» **TRY IT**: Across the records below, how many lines include the word "baseline"? State only the number.

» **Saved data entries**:
┄┄┄┄┄┄┄┄┄┄┄┄┄┄┄┄┄┄┄┄

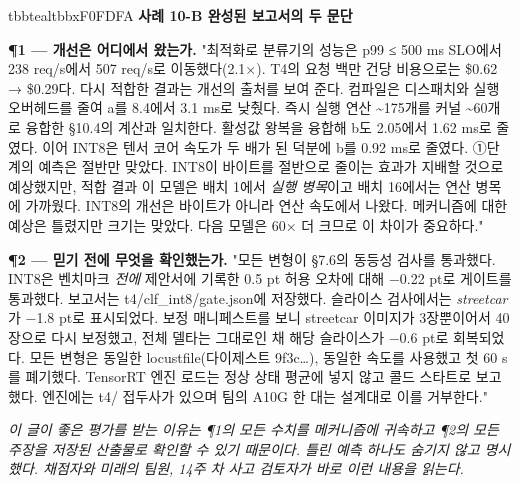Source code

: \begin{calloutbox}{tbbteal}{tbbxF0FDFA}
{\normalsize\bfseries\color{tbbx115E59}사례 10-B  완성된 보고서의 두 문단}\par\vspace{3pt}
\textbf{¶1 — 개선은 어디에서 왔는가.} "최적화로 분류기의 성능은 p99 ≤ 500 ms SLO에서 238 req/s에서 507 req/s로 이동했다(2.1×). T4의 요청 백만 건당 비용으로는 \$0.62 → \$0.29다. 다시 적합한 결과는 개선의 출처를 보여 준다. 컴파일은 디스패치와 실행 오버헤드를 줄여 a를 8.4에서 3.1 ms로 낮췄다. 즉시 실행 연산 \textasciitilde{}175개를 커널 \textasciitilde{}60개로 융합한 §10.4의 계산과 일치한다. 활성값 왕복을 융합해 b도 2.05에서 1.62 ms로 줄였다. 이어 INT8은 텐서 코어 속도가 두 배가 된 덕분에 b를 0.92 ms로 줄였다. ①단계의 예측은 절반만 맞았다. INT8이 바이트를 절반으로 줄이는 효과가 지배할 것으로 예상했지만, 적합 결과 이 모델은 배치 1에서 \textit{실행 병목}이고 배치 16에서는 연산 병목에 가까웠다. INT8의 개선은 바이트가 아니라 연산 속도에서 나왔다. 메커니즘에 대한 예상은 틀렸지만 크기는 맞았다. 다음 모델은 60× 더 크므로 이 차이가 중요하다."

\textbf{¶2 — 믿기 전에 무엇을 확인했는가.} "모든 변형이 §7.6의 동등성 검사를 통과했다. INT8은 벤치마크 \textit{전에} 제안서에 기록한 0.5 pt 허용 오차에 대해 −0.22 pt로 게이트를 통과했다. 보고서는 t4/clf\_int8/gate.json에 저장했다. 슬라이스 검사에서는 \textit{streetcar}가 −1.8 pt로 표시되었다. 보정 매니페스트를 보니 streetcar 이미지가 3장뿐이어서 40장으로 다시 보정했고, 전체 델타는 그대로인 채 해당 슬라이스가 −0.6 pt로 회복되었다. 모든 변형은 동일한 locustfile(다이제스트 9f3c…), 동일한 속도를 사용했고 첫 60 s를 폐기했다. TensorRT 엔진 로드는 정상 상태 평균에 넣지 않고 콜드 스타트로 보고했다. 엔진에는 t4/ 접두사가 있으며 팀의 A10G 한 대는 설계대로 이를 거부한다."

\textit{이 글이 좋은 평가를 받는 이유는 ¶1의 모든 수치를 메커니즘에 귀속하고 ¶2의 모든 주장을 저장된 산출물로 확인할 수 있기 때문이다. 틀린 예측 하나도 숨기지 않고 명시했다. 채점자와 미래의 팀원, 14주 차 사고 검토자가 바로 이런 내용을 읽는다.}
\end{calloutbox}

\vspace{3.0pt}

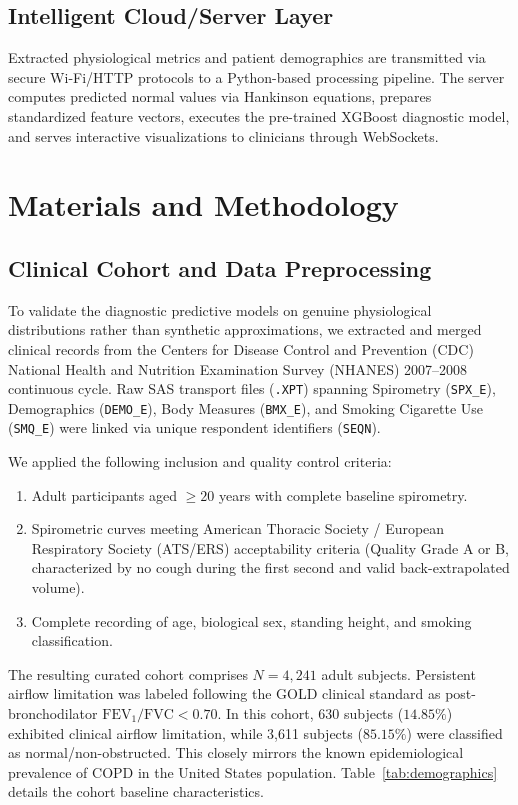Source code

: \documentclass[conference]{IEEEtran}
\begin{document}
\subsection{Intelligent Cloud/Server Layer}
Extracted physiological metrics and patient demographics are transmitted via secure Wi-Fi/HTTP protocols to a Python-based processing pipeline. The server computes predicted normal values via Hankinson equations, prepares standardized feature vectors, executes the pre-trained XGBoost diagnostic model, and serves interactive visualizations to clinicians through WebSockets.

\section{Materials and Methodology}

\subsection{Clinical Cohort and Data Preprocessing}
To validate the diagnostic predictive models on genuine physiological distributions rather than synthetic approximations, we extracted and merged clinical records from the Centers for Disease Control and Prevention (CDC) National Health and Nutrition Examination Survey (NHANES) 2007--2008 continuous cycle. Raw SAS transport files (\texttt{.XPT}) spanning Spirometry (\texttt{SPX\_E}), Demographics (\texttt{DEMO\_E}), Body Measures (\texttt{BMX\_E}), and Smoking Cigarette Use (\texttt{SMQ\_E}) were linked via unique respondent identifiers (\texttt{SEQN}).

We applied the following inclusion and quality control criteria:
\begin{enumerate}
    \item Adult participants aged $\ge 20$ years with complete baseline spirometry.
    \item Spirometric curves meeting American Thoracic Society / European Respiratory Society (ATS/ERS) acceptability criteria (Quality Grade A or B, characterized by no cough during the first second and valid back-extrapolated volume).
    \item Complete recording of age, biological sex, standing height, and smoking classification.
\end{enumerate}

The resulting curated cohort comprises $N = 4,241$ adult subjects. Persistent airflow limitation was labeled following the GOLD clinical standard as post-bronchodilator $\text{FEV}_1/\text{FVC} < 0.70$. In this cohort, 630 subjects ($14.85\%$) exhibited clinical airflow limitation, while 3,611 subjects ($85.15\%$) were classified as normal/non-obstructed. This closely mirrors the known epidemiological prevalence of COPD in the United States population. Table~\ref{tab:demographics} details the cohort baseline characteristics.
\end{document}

┄┄┄┄┄┄┄┄┄┄┄┄┄┄┄┄┄┄┄┄

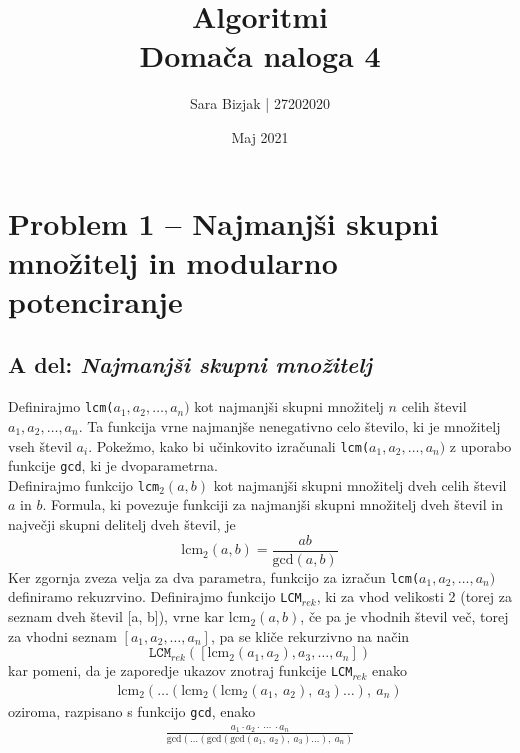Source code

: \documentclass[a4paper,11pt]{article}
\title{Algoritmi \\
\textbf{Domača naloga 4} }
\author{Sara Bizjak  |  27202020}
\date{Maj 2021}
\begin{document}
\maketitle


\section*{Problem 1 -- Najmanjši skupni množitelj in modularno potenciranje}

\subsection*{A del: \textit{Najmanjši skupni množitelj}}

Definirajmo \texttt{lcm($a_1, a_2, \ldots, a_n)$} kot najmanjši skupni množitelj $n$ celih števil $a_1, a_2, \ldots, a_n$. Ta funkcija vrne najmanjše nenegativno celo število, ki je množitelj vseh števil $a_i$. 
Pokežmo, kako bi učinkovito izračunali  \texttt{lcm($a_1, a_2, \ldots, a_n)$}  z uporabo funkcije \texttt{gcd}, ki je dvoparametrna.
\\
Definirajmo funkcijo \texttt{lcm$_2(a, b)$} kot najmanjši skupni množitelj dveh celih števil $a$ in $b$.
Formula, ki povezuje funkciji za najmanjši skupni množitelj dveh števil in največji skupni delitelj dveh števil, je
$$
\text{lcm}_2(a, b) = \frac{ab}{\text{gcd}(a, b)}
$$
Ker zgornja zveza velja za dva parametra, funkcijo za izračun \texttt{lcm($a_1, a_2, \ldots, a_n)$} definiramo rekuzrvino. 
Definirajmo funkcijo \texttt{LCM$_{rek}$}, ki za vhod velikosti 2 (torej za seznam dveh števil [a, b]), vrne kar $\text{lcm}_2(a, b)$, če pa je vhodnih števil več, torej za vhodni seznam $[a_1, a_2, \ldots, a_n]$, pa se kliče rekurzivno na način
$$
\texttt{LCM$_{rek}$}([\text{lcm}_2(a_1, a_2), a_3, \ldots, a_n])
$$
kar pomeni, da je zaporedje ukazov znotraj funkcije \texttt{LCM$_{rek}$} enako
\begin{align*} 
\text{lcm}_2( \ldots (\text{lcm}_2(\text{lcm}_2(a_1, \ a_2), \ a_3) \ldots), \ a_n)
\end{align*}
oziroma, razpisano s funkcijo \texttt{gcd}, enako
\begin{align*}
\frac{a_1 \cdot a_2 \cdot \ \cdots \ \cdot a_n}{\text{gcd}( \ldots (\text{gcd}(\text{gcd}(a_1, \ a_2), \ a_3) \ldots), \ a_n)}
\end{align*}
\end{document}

┄┄┄┄┄┄┄┄┄┄┄┄┄┄┄┄┄┄┄┄

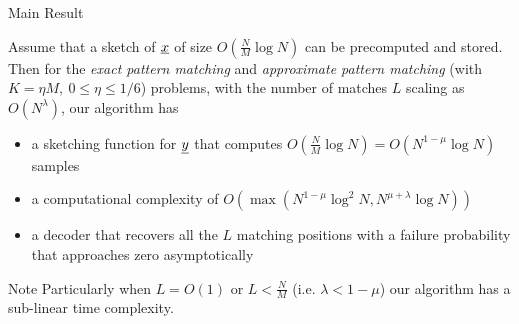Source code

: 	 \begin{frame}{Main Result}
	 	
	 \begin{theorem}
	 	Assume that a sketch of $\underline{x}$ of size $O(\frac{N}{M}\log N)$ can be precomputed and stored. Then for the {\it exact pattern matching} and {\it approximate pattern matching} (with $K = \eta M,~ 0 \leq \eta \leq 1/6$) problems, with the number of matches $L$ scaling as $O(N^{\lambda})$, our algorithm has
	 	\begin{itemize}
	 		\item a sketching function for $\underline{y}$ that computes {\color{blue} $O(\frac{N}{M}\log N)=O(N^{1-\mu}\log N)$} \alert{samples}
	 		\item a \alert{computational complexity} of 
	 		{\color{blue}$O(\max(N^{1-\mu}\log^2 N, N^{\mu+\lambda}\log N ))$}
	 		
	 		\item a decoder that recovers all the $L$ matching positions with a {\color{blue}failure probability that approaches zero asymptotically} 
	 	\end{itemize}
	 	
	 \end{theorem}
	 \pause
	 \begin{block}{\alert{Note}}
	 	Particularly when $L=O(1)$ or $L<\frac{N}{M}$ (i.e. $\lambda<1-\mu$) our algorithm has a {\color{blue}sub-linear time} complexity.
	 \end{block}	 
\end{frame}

┄┄┄┄┄┄┄┄┄┄┄┄┄┄┄┄┄┄┄┄

» **ANSWER SPACE**: 2